夏蝉不解:“问兰?”
问兰是从家里带来的婢女。并不聪慧,且有些傻气。但做事一等一的认真,从来不对夏蝉藏着掖着,遇到什么都会讲出来。
如今这般反应,属实奇怪。
“夫人不要吓我。”问兰用力擦眼,吸吸鼻子,“你是不是被梦魇住了,还是方才磕到了头?”
夏蝉的确做了噩梦。
梦是现实的延续。
现实中,她刚刚成婚。许是昨日青庐帐内喝的酒太烈,进婚房之后的事都记不清了。
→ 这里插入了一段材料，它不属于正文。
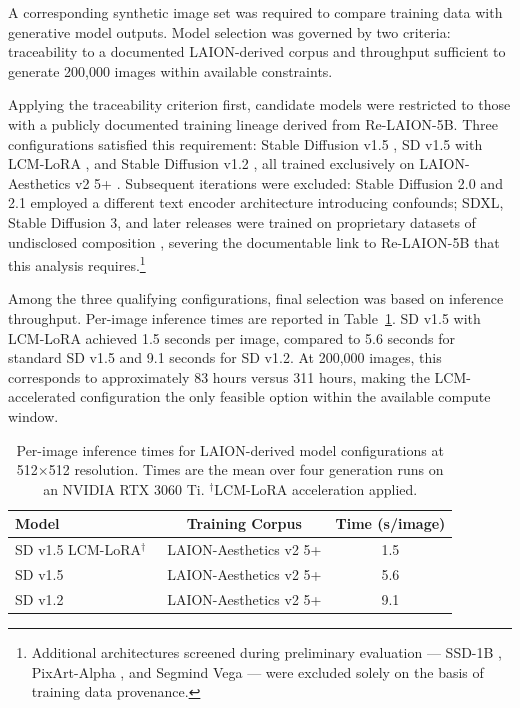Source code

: A corresponding synthetic image set was required to compare training data with generative model outputs. Model selection was governed by two criteria: traceability to a documented LAION-derived corpus and throughput sufficient to generate 200,000 images within available constraints.

Applying the traceability criterion first, candidate models were restricted to those with a publicly documented training lineage derived from Re-LAION-5B. Three configurations satisfied this requirement: Stable Diffusion v1.5 \cite{StableDiffusion_2022_SD15modelcard}, SD v1.5 with LCM-LoRA \cite{StableDiffusion_2022_SD15modelcard, LCMLoRA_SDv15}, and Stable Diffusion v1.2 \cite{SD12_ModelCard}, all trained exclusively on LAION-Aesthetics v2 5+ \cite{Schuhmann_2022_LaionAesthetics}. Subsequent iterations were excluded: Stable Diffusion 2.0 and 2.1 employed a different text encoder architecture \cite{Cherti_2023_OpenCLIP} introducing confounds; SDXL, Stable Diffusion 3, and later releases were trained on proprietary datasets of undisclosed composition \cite{Podell_2023_SDXL, Esser_2024_SD3}, severing the documentable link to Re-LAION-5B that this analysis requires.\footnote{Additional architectures screened during preliminary evaluation --- SSD-1B \cite{SSD1B_ModelCard}, PixArt-Alpha \cite{PixArtAlpha_ModelCard}, and Segmind Vega \cite{SegmindVega_ModelCard} --- were excluded solely on the basis of training data provenance.}

Among the three qualifying configurations, final selection was based on inference throughput. Per-image inference times are reported in Table~\ref{tab:generative-model-inference-time}. SD v1.5 with LCM-LoRA achieved 1.5 seconds per image, compared to 5.6 seconds for standard SD v1.5 and 9.1 seconds for SD v1.2. At 200,000 images, this corresponds to approximately 83 hours versus 311 hours, making the LCM-accelerated configuration the only feasible option within the available compute window.

\begin{table}[htbp]
	\centering
	\footnotesize
	\begin{tabular}{lcc}
		\toprule
		\textbf{Model} & \textbf{Training Corpus} & \textbf{Time (s/image)} \\
		\midrule
		SD v1.5 LCM-LoRA$^\dagger$~\cite{StableDiffusion_2022_SD15modelcard, LCMLoRA_SDv15}
		               & LAION-Aesthetics v2 5+   & 1.5                     \\
		SD v1.5~\cite{StableDiffusion_2022_SD15modelcard}
		               & LAION-Aesthetics v2 5+   & 5.6                     \\
		SD v1.2~\cite{SD12_ModelCard}
		               & LAION-Aesthetics v2 5+   & 9.1                     \\
		\bottomrule
	\end{tabular}
	\caption{Per-image inference times for LAION-derived model configurations
		at 512$\times$512 resolution. Times are the mean over four generation runs
		on an NVIDIA RTX 3060 Ti. $^\dagger$LCM-LoRA acceleration applied.}
	\label{tab:generative-model-inference-time}
\end{table}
稀里糊涂睡了一觉,梦见那等可怖景象。
梦见……阿夜有张……空荡荡的脸。
……哎?
夏蝉按住泛疼的心口。
“怎么回事……”她茫然道,“我怎么,想不起来阿夜长什么模样了?”
阿夜,阿夜。
“阿夜本名叫什么来着?”
全都想不起来。
“我这就去请先生过来看病!”
问兰倏地站起来,叫了两个婢子进来伺候夏蝉穿衣梳发,自己急匆匆奔了出去。
没一会儿,一大群人乌泱泱涌进卧房。
除却一个鹤发苍颜的医师,其余人等皆为女眷。年长的,年轻的,总之全都不认识。
夏蝉亲缘浅薄,一时也不知道这种情形是否正常。
医师是个博学细心的,一句句悉心问过去,她便如实对答。答得多了,发现自己不止遗忘了阿夜的名字与长相,连过往许多犄角旮旯的细节也一并模糊。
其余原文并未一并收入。